O termo “movimento browniano” vem da física e, grosso modo, é o estudo do movimento
aleatório realizado por certas partículas em determinados meios. Como as
partículas em movimento e a própria ideia de aleatoriedade, Charlotte escolhe
seus parceiros anônimos pelo acaso, ainda que neles exista a semelhança pelo
estranho e incomum.
Dividido em três partes, na primeira etapa acompanhamos essa
rotina secreta da personagem. Suas aventuras de prazer com estranhos, sua
rotina de mãe e esposa, sua rotina de trabalho. Todas essas coisas se dão
dentro da normalidade. Não há, nos gestos ou no rosto de Charlotte, em nenhum
momento, algo que diferencie qualquer aspecto dessa rotina de uma normalidade
tranquila.
Do prazer com estranhos à leitura de uma história infantil para
o filho, tudo transcorre sem sobressaltos. Até que uma coincidência a
surpreende, e isso destrava um mecanismo que a desnorteia completamente, e seu
segredo é descoberto pelo marido.
Na segunda parte vem o tratamento. Na terceira, uma mudança.
Movimento Browniano
pode ser uma antítese da crise conjugal como a conhecemos. No lugar dos
diálogos insistentes, de discussões ou explicações exasperadas, o que temos é o
silêncio, que ocupa a maior parte do filme. Mas o pouco dito não significa
ausência de significados ou de sentidos.
A beleza do filme se encontra em seu mistério. Na forma
quieta como transcorre sua trama, na observação do movimento de Charlotte. Está
numa certa incompreensão de sua natureza e na forma como mesmo sem diálogos compreendemos
os sentimentos dos personagens, mesmo quando imersos em grande confusão.

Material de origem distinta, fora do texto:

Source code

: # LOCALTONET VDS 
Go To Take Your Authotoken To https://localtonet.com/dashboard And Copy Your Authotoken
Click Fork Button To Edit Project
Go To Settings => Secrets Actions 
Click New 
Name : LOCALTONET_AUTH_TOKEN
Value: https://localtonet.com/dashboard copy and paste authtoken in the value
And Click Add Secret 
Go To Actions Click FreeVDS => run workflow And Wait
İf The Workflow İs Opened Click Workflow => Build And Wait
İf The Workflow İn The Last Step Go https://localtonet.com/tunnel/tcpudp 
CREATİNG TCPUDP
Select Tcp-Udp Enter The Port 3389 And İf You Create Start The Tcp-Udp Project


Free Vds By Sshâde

Se respostas ficam abertas, se a dúvida ou a imprecisão ficam
como resultado do filme, vale lembrar da necessidade que deveríamos ter hoje –
em dias de um cinema mastigado ao limite da estupidez – de reaprender a sair da
sessão sem certezas. A ausência de respostas não deve ser problema, apenas a
preguiça de tentar desvendá-las deveria ser. Neste sentido, Movimento Browniano arrisca-se, sai da
mesmice e pode desagradar ou frustrar. Mas para quem ainda tem coragem e gosto,
fica o desafio e o prazer de se sentir desafiado.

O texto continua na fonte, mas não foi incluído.